■ Work task ■
Search for the word "emph" in the entries. Each line that holds it should be copied.

[Data for analysis]

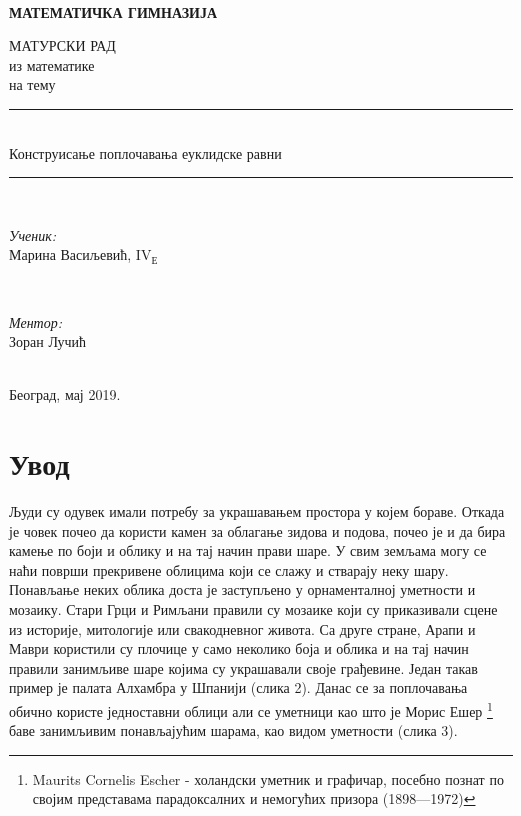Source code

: \documentclass[12pt]{article}
\begin{document}
\newcommand{\HRule}{\rule{\linewidth}{0.5mm}} %

\thispagestyle{empty}
\\
\centerline{\LARGE \textbf{МАТЕМАТИЧКА ГИМНАЗИЈА}}

\vspace*{40mm}
\begin{center}
{\Large МАТУРСКИ РАД}\\
{\Large из математике}\\
{\Large	на тему}
\Huge\HRule\\[0.4cm] %
	{Конструисање поплочавања еуклидске равни}\\
	\HRule \\[20pt] %
\begin{minipage}{0.4\textwidth}
\begin{flushleft} \large
\emph{\Large Ученик:}\\
{\Large Марина Васиљевић}, IV$_\text{Е}$\\
\end{flushleft}
\end{minipage}
~
\begin{minipage}{0.4\textwidth}
\begin{flushright} \large
\vspace{0.5cm}
\emph{\Large Ментор:} \\
{\Large Зоран Лучић}\\ 
\end{flushright}
\end{minipage}\\[8cm]
\Large{Београд, мај 2019.}
\end{center}

\tableofcontents

\thispagestyle{empty}

\clearpage
\setcounter{page}{1}

\section{Увод}
Људи су одувек имали потребу за украшавањем простора у којем бораве.  Откада је човек почео да користи камен за облагање зидова и подова, почео је и да бира камење по боји и облику и на тај начин прави шаре.
У свим земљама могу се наћи површи прекривене облицима који се слажу и стварају неку шару. Понављање неких облика доста је заступљено у орнаменталној уметности и мозаику.
Стари Грци и Римљани правили су мозаике који су приказивали сцене из историје, митологије или свакодневног живота. Са друге стране, Арапи и Маври користили су плочице у само неколико боја и облика и на тај начин правили занимљиве шаре којима су украшавали своје грађевине. Један такав пример је палата Алхамбра у Шпанији (слика 2). Данас се за поплочавања обично користе једноставни облици али се уметници као што је Морис Ешер \footnote{Maurits Cornelis Escher - холандски уметник и графичар, посебно познат по својим представама парадоксалних и немогућих призора (1898—1972)} баве занимљивим понављајућим шарама, као видом уметности (слика 3).
\end{document}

[/Data for analysis]

■ Your response ■
\emph{\Large Ученик:}\\
\emph{\Large Ментор:} \\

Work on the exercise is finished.